Buyers change positions.

Budgets change.

Priorities change.

A “no” today does not always mean “no forever.”

Timing matters.

The product may not fit the current planogram.

The category may already be full.

The buyer may have recently added another brand.

Professional follow-up and long-term relationship building are part of retail sales.

Persistence matters.

15. They Choose the Wrong Partners

The people representing your brand matter.

Brands should carefully evaluate:

  • Sales representatives

  • Distributors

  • Marketing agencies

  • Logistics providers

  • eCommerce partners

  • International partners

Ask questions.

Understand their experience.

Understand their relationships.

Understand how they operate.

The right partners can help identify opportunities and avoid mistakes.

The wrong partners can cost a brand time, money, and credibility.

What 34+ Years in Retail Has Taught Me

After more than three decades in this industry, one lesson stands above the rest:

Retail rewards preparation and execution.

I have seen outstanding products fail because the company was not ready.

I have also seen simple products become successful because the company listened, prepared, marketed, and executed.

There is no magic formula.

There are no guaranteed purchase orders.

There are no shortcuts to building a sustainable retail business.

But experience matters.

Relationships matter.

Preparation matters.

And execution matters.

How DPG Distribution Helps Brands Navigate Retail

Since 2011, DPG Distribution has worked with brands across multiple product categories and retail channels.

Our team helps brands evaluate and prepare for retail opportunities through:

  • Retail sales representation

  • Retail strategy

  • Buyer introductions

  • Product positioning

  • Retail Ready preparation

  • Sell sheet guidance

  • Product specification materials

  • Executive sales presentations

  • Packaging guidance

  • In-store merchandising concepts

  • eCommerce strategy

  • Live shopping opportunities

  • International expansion opportunities

Our goal is not simply to introduce a product.

Our goal is to help brands better understand the complex world of retail.

Frequently Asked Questions

Why do good products fail in retail?

Good products can fail because of poor pricing, weak marketing, insufficient inventory, lack of retail preparation, poor packaging, or execution problems.

Does getting a purchase order mean a product will succeed?

No.

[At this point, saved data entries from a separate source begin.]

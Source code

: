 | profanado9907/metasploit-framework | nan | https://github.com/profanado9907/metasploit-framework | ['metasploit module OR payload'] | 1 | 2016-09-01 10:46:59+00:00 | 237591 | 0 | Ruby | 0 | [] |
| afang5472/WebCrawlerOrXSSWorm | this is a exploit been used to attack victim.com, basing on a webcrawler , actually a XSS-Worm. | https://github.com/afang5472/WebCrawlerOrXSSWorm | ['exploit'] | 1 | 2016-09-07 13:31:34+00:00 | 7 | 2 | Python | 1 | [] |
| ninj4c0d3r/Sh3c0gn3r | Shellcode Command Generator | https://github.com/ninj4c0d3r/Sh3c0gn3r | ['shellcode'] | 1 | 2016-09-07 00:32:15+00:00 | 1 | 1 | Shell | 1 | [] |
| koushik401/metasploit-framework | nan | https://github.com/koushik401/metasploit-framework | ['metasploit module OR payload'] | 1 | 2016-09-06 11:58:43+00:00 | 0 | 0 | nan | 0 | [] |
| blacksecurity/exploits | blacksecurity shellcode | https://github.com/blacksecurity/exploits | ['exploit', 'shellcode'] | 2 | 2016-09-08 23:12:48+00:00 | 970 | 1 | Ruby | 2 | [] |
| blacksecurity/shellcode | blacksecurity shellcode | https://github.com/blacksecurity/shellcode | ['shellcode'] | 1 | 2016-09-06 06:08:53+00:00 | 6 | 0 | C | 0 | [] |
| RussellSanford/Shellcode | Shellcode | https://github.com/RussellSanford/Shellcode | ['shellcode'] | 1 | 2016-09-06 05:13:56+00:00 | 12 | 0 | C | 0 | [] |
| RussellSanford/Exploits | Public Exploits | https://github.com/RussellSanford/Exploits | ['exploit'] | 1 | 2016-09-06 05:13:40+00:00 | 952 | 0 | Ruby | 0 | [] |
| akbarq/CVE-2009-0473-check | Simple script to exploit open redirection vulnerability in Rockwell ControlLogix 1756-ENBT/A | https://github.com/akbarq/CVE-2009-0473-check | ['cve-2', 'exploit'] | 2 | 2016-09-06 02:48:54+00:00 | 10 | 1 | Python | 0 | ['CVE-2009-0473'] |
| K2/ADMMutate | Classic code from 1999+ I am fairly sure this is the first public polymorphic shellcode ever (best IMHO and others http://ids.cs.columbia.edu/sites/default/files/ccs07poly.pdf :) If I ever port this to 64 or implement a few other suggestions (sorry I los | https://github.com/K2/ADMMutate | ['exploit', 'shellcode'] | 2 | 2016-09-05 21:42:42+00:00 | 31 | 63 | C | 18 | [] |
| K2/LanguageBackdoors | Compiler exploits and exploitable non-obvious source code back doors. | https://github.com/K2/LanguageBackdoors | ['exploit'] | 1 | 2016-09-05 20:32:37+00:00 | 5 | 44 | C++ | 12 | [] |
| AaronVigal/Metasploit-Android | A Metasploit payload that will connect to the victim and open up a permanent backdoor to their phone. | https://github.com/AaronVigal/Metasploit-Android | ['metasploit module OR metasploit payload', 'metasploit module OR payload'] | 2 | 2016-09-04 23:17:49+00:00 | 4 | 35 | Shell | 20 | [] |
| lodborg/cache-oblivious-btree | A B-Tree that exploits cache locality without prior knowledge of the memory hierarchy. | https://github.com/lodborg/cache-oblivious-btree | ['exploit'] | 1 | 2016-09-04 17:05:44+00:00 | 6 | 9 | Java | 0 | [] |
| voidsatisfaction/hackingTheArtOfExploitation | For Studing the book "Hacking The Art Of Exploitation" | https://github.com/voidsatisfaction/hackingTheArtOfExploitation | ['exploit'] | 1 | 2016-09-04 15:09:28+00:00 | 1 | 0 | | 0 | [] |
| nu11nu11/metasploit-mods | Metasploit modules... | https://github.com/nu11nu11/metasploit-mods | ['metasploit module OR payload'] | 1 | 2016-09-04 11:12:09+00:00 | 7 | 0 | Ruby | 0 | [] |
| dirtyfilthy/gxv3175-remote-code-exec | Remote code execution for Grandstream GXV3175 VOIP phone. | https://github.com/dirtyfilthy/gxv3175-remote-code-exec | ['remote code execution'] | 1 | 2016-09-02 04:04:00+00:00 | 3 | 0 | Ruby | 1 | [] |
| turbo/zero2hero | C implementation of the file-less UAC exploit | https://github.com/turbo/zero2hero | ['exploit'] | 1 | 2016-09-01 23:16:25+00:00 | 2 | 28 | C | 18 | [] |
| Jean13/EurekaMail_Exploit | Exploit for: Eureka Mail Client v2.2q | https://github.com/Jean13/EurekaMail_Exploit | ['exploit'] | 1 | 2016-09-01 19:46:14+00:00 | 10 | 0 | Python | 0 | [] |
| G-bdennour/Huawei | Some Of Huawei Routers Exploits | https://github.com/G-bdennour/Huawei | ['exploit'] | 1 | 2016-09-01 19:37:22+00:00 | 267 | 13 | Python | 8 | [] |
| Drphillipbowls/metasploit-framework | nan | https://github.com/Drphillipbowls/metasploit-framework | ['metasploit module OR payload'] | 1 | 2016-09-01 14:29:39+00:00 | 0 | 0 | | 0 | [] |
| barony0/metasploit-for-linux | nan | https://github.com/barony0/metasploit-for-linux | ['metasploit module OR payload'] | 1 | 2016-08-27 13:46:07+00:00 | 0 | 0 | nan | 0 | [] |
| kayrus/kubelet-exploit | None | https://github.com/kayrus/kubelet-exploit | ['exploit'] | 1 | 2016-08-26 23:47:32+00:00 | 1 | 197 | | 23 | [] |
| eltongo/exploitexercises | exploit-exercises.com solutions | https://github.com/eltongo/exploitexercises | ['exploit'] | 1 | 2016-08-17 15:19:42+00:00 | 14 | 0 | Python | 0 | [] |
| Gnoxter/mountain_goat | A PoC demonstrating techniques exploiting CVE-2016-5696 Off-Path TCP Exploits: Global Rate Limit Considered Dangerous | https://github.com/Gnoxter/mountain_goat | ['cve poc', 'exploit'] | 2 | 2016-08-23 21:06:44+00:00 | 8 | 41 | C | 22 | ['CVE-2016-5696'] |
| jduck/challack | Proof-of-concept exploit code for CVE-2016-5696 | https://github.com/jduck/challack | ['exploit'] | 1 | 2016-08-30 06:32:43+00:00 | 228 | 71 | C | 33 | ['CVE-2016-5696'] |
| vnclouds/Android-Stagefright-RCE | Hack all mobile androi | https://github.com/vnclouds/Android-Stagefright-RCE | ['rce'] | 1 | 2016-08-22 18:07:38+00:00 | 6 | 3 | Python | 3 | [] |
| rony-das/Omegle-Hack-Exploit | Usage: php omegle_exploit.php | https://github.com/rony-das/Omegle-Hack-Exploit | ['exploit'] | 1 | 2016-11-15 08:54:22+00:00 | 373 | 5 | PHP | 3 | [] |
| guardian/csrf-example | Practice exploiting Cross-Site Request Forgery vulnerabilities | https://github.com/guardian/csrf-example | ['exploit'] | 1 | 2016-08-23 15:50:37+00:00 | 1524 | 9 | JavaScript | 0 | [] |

A purchase order creates an opportunity. Long-term success depends heavily on sell-through, marketing, inventory, and execution.

How long does it take to get into major retail?

The timeline varies by retailer, category, product, and opportunity. Major retailers may operate around category reviews, line reviews, and planogram schedules.

Do brands need marketing after getting into retail?

Yes. Brands should have a strategy to create consumer awareness and support product sell-through.

Should every brand sell to Walmart or Costco?

No. Brands should identify retailers whose customers, price points, and category strategies align with the product.

Can a manufacturers’ sales representative guarantee retail placement?

No. Retailers make their own purchasing decisions. Experienced sales representatives can help identify opportunities, prepare brands, and present products to appropriate retail contacts.

Great Products Need Great Companies Behind Them

Creating a product is difficult.

Building a brand is harder.

Building a successful retail business requires preparation, patience, investment, relationships, and execution.

Great products create opportunities. Great companies know how to execute them.